Noch ein ganz anderer Faktor begünstigte den Erfolg der Gattung in Deutschland entscheidend, nämlich die – in der zeitgenössischen Diskussion selten thematisierte – theaterpraktische Seite: Melodramen waren gegenüber Opern und Singspielen deutlich einfacher und günstiger zu produzieren, erforderten keine ausgebildeten Sänger und nur ein Minimum an Bühnentechnik, Dekoration, Ausstattung und Bühnenbild, garantierten dafür aber ein volles Haus. Nicht zufällig standen daher am Anfang des deutschen Melodrams erfahrene Theaterpraktiker aus Wanderbühnen bzw. Liebhabertheatern wie Johann Christian und Charlotte Brandes, Abel und Sophie Seyler oder Friedrich Wilhelm Gotter.
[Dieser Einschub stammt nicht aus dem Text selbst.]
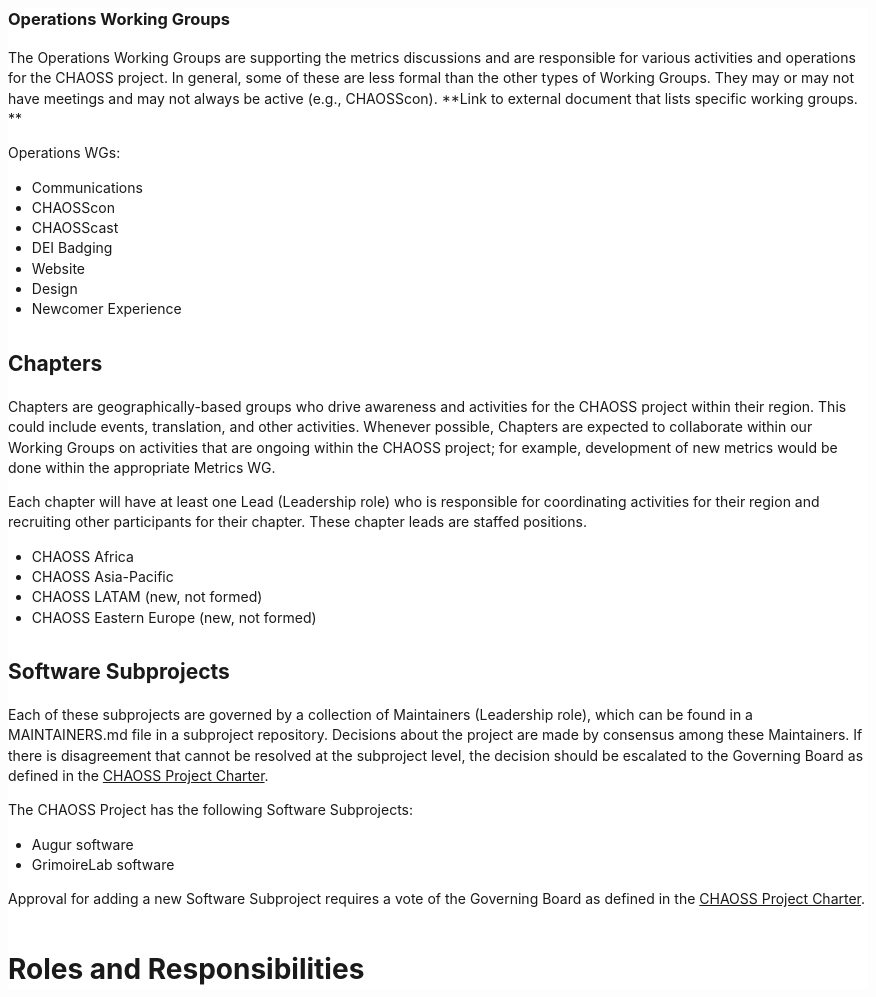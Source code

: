 
### Operations Working Groups

The Operations Working Groups are supporting the metrics discussions and are responsible for various activities and operations for the CHAOSS project. In general, some of these are less formal than the other types of Working Groups. They may or may not have meetings and may not always be active (e.g., CHAOSScon). **Link to external document that lists specific working groups. **

Operations WGs:

* Communications
* CHAOSScon
* CHAOSScast
* DEI Badging
* Website
* Design
* Newcomer Experience


## Chapters

Chapters are geographically-based groups who drive awareness and activities for the CHAOSS project within their region. This could include events, translation, and other activities. Whenever possible, Chapters are expected to collaborate within our Working Groups on activities that are ongoing within the CHAOSS project; for example, development of new metrics would be done within the appropriate Metrics WG. 

Each chapter will have at least one Lead (Leadership role) who is responsible for coordinating activities for their region and recruiting other participants for their chapter. These chapter leads are staffed positions.

* CHAOSS Africa 
* CHAOSS Asia-Pacific 
* CHAOSS LATAM (new, not formed)
* CHAOSS Eastern Europe (new, not formed)


## Software Subprojects

Each of these subprojects are governed by a collection of Maintainers (Leadership role), which can be found in a MAINTAINERS.md file in a subproject repository. Decisions about the project are made by consensus among these Maintainers. If there is disagreement that cannot be resolved at the subproject level, the decision should be escalated to the Governing Board as defined in the [CHAOSS Project Charter](https://chaoss.community/charter/).

The CHAOSS Project has the following Software Subprojects:

* Augur software
* GrimoireLab software

Approval for adding a new Software Subproject requires a vote of the Governing Board as defined in the [CHAOSS Project Charter](https://chaoss.community/charter/).


# Roles and Responsibilities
Im Melodram vom Typ Bendas kam es nun zu einer neuartigen Verbindung von Sprache und Musik. Durch die kleinteilige Abwechslung von gesprochenen Textpartikeln und kurzen „musikalischen Zwischensätzen“ konnte die Musik einerseits dem affektiven Gehalt der Textpassagen enger folgen, als es in der Oper der Zeit üblich war. Zugleich konnte der Komponist kaum auf die etablierten satztechnischen Modelle des Musiktheaters zurückgreifen, sondern war gezwungen, eine neuartige musikalische Syntax zu entwickeln, die den raschen Umschwüngen im Innenleben der Hauptfigur entsprach. Nur an einigen wenigen, rituellen Stellen schrieb Benda so etwas Ähnliches wie gesprochene Arien (etwa bei Medeas Gebet an Juno); an wenigen Höhepunktstellen sah er ein Sprechen gleichzeitig zur weiterlaufenden Musik vor. Ansonsten aber lebt die Medea-Musik von ausgefeilten, je unterschiedlichen Spannungsbögen, die sich aus der engen Verzahnung von kurzen Text- und Musikabschnitte ergeben und die in der Aufführungspraxis der Zeit wohl auch einen hohen Anteil pantomimischer Darstellungskunst erforderten.